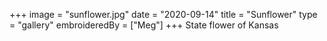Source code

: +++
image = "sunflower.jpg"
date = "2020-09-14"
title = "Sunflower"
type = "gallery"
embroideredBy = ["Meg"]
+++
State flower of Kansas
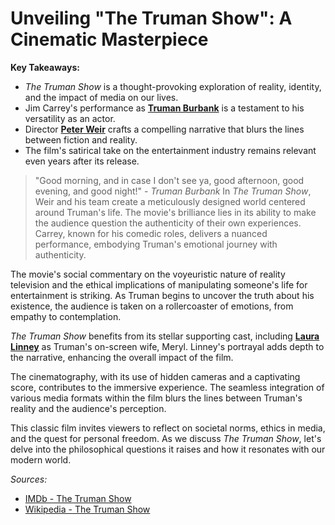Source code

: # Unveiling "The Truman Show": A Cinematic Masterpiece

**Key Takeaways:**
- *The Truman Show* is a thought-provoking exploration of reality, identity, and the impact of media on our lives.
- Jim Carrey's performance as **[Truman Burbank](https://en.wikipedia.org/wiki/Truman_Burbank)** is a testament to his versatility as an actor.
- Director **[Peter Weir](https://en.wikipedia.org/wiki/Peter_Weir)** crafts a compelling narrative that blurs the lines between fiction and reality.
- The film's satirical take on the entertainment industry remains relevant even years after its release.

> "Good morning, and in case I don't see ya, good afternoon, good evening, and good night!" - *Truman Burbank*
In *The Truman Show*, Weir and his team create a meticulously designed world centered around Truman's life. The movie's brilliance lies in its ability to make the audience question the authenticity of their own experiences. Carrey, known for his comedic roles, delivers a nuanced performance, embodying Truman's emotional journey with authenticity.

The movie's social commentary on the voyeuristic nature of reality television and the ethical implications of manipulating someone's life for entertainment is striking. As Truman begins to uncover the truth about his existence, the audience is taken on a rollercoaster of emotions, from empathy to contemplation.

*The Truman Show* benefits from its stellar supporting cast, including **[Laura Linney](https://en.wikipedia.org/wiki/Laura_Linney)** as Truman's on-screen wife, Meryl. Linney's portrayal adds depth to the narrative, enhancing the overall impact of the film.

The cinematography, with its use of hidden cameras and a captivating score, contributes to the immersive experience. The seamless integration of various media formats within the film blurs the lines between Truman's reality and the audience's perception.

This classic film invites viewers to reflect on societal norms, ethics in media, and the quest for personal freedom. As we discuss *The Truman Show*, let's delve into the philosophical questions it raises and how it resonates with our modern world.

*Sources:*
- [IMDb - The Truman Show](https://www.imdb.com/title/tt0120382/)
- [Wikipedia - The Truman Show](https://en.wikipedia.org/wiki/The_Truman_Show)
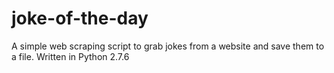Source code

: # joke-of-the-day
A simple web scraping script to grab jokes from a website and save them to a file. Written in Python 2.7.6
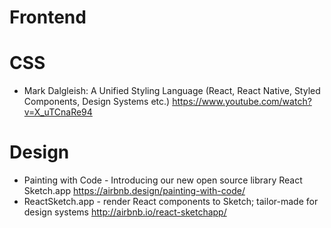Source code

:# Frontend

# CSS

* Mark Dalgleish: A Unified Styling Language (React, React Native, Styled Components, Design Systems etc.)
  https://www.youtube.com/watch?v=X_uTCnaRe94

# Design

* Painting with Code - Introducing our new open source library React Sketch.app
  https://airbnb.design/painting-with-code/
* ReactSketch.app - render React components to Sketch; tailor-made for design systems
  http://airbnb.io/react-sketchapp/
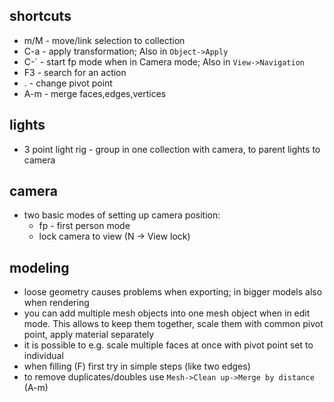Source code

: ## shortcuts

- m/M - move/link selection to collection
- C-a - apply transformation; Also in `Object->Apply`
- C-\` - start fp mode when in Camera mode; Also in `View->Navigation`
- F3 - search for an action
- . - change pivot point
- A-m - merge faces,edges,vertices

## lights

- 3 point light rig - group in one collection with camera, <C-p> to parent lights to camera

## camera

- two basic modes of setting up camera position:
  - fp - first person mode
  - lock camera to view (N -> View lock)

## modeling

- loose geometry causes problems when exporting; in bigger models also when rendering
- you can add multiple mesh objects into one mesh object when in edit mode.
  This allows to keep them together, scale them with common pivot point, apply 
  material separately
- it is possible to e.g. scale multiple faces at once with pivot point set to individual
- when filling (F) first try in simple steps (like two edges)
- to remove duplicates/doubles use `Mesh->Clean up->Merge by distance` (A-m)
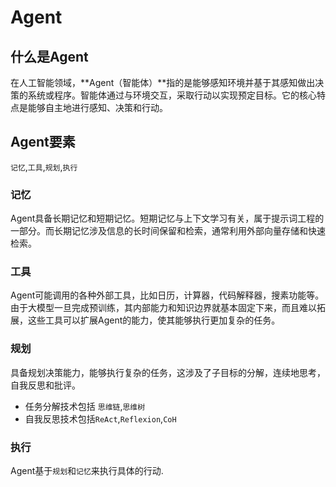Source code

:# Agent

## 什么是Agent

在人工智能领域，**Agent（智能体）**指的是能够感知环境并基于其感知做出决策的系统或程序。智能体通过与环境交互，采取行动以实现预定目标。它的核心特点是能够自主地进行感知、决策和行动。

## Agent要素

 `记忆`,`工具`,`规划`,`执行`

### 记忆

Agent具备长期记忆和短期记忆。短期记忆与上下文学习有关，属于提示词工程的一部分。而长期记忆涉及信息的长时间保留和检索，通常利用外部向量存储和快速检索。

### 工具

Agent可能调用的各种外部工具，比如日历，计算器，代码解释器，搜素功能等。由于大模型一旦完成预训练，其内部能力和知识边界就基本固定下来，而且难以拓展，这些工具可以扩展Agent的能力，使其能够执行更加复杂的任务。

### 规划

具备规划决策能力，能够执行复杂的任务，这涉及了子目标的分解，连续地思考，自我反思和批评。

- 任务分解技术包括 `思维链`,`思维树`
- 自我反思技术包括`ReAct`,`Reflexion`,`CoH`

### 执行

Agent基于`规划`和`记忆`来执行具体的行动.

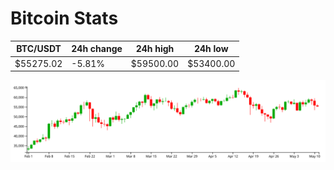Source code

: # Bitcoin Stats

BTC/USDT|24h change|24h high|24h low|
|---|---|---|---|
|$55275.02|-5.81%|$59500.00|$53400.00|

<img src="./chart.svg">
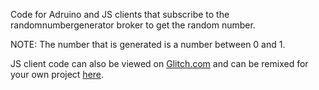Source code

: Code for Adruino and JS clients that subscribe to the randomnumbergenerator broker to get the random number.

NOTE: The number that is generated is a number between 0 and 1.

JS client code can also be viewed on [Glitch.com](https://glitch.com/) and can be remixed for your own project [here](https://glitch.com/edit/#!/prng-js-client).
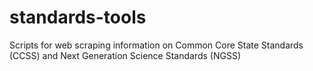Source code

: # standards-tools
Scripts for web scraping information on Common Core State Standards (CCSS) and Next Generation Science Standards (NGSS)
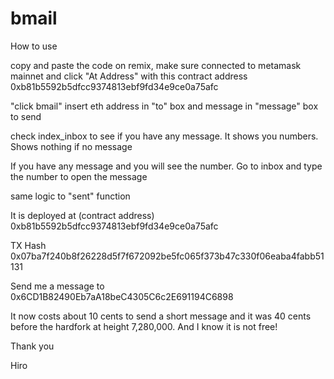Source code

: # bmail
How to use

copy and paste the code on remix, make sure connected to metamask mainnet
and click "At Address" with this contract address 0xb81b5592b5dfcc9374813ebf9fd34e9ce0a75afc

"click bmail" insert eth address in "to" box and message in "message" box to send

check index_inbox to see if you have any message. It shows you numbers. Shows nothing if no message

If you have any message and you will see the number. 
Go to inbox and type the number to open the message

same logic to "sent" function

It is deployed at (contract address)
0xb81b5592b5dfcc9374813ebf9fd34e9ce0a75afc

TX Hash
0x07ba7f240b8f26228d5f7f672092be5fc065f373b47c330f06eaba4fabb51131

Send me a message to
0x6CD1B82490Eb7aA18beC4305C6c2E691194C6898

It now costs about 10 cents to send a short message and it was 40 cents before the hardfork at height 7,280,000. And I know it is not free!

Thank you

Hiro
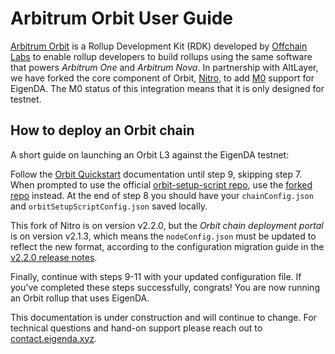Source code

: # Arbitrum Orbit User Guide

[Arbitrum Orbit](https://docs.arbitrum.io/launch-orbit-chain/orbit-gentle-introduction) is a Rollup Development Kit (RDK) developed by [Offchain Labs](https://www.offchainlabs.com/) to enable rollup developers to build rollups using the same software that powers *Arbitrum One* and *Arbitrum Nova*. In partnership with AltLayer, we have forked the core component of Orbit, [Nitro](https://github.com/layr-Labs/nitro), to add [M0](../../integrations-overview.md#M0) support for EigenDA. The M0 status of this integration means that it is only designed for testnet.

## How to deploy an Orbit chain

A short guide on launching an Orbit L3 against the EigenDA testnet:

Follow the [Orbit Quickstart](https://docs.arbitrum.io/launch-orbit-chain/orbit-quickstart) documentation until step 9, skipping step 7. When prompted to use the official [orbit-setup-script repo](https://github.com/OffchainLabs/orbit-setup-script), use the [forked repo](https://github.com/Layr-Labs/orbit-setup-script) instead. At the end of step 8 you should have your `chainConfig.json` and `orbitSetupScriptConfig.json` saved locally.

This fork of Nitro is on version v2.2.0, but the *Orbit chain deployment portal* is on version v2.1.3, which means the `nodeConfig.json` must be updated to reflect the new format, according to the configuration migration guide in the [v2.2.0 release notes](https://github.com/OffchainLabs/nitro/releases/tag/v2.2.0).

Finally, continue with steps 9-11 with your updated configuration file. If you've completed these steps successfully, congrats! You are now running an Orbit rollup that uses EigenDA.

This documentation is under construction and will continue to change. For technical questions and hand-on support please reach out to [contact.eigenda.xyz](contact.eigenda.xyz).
* * *
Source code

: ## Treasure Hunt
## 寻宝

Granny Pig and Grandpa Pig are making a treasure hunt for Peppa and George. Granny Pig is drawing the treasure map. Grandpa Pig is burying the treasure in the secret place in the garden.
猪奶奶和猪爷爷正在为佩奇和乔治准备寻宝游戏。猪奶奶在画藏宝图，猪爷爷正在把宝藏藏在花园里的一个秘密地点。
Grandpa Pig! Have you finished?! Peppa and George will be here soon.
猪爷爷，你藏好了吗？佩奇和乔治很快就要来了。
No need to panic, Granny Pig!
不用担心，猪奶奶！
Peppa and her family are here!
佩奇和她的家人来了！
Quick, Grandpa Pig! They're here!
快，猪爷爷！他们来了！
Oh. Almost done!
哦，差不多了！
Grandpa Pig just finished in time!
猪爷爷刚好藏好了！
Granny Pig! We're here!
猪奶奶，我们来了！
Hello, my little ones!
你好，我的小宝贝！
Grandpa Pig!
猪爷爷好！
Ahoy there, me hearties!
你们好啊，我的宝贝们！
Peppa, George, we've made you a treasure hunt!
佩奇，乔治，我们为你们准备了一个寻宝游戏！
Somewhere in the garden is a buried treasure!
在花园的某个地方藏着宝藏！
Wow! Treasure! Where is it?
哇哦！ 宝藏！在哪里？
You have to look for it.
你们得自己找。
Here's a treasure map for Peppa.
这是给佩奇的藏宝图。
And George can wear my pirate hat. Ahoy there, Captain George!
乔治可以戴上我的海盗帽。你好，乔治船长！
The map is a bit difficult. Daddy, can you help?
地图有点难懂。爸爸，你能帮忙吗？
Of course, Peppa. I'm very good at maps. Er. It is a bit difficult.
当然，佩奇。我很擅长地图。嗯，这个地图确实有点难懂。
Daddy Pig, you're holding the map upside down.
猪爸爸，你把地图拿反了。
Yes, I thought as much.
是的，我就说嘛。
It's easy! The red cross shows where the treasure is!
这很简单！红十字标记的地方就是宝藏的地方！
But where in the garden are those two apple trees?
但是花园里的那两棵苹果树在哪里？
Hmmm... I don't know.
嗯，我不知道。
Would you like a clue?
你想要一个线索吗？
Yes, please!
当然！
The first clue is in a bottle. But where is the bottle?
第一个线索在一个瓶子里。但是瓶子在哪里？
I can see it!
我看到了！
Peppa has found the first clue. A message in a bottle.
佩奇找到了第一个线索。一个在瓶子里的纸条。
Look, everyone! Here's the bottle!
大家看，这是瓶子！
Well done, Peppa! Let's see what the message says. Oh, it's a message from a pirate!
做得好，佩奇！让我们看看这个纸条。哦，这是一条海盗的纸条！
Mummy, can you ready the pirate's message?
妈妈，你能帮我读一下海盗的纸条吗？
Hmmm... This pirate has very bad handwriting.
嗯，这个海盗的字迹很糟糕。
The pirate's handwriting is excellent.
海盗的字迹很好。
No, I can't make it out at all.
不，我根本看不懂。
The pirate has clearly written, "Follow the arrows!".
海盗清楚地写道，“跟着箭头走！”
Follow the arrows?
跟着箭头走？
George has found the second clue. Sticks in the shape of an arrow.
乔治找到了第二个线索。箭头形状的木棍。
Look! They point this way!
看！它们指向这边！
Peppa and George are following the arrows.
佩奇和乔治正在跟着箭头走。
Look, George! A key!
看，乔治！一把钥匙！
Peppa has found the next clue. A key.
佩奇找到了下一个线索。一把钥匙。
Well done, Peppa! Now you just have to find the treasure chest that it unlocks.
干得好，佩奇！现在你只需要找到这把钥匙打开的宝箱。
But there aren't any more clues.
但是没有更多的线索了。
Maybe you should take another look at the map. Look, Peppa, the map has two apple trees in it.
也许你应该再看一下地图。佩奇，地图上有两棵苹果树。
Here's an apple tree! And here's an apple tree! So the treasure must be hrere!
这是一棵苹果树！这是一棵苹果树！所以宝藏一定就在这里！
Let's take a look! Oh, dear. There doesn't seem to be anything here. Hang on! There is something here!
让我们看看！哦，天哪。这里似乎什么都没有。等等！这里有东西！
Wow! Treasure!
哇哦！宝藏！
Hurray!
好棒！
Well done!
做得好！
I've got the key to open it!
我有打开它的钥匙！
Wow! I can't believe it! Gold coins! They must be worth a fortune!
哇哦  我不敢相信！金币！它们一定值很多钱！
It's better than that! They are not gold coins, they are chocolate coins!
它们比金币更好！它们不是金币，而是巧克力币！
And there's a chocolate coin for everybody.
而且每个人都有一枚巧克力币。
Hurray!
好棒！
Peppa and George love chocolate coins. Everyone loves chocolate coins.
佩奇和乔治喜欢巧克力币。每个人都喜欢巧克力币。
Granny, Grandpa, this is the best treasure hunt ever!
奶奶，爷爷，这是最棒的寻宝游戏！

* **WHAT YOU ARE ASKED TO DO**
Go through the preceding material and copy each line that has the word "made".

* **RESULT**
* ReactSketch.app - render React components to Sketch; tailor-made for design systems
Peppa, George, we've made you a treasure hunt!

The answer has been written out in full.